[Opening The data section]
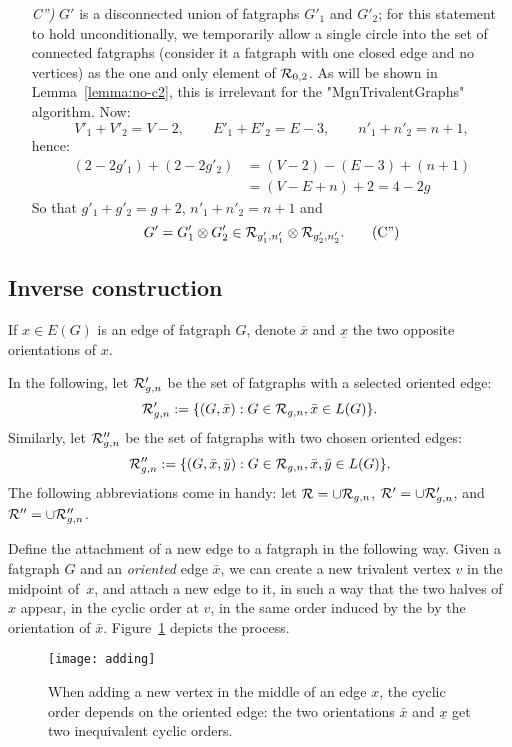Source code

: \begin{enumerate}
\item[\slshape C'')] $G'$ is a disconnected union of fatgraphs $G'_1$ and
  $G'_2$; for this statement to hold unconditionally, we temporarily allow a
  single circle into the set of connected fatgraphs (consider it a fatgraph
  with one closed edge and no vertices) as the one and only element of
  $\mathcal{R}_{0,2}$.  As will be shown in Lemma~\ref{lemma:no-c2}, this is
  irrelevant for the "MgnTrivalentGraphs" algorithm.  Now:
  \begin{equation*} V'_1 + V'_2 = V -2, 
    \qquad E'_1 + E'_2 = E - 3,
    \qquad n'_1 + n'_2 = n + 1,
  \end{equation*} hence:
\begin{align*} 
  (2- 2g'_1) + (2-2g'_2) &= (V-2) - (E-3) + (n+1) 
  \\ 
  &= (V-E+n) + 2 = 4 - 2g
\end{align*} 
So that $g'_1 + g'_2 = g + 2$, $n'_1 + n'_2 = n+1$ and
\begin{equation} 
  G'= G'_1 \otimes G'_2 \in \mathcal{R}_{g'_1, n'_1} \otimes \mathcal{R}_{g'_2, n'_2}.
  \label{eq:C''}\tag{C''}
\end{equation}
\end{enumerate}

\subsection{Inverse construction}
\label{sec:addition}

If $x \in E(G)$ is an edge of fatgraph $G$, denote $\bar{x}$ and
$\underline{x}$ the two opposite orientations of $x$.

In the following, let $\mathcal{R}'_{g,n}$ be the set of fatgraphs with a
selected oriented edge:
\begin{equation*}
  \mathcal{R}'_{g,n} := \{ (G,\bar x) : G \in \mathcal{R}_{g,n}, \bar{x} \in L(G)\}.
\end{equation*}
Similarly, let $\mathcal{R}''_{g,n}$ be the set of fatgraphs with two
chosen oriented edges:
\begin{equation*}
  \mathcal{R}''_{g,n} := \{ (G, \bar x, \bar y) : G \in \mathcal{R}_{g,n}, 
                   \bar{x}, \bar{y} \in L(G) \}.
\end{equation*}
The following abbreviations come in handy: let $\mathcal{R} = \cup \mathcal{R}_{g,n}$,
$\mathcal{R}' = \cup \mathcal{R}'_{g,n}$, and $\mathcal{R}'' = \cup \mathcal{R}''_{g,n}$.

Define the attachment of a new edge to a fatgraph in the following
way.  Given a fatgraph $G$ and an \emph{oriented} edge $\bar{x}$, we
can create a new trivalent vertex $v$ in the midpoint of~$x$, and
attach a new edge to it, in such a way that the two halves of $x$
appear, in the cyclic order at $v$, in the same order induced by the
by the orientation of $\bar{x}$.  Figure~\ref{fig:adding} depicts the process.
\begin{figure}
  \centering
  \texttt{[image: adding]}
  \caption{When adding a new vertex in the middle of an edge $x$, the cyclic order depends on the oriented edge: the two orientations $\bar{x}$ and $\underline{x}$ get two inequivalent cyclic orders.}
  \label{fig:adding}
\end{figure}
[Closing The data section]
[Opening The data section]
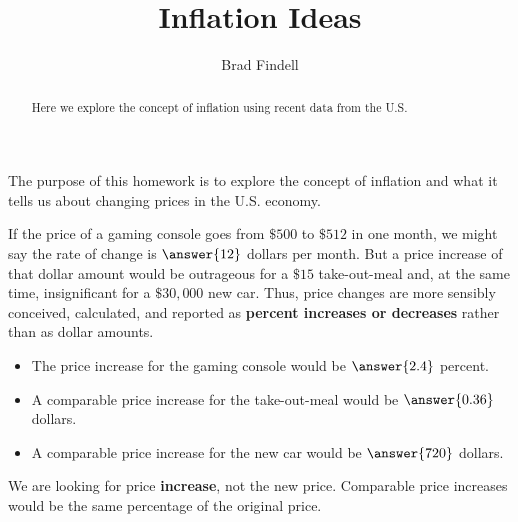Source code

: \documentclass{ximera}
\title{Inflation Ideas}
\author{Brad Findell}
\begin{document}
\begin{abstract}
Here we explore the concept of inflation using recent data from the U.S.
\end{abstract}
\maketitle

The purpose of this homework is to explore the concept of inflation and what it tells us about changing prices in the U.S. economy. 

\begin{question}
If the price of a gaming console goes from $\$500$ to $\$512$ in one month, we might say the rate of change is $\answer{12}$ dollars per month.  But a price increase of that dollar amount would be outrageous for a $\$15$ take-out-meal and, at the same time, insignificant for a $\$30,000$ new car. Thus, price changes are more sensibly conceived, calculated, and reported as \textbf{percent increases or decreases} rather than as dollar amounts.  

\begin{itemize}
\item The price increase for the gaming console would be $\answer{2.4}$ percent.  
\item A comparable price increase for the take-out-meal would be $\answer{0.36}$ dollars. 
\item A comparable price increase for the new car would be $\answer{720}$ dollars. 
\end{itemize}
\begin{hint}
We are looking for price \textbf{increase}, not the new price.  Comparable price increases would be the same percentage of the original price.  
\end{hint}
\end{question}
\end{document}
[Closing The data section]
[Opening The data section]
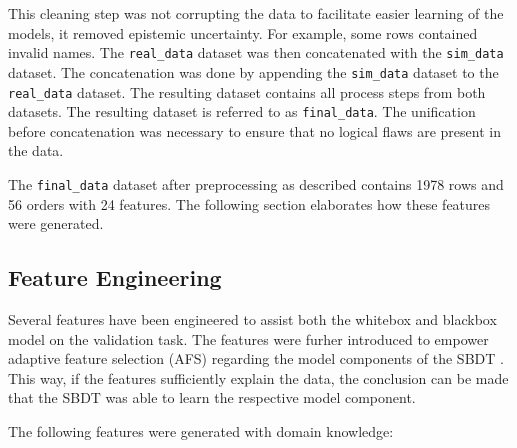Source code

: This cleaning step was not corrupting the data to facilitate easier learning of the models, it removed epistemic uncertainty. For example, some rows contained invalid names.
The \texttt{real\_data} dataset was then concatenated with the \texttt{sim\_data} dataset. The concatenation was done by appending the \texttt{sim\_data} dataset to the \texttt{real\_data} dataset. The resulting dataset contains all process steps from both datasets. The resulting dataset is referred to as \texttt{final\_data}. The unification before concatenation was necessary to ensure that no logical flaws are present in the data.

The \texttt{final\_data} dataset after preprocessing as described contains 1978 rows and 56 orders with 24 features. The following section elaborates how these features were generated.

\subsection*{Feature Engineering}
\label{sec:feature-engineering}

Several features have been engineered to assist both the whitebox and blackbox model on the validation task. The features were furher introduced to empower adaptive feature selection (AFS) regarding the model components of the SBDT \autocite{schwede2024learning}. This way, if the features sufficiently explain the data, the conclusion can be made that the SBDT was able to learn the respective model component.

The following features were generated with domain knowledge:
[Closing The data section]
What you will do: Among the lines above, which ones hold the string "subsection"? Show them.

Answer to the problem:
\subsection{Inverse construction}
\subsection*{Feature Engineering}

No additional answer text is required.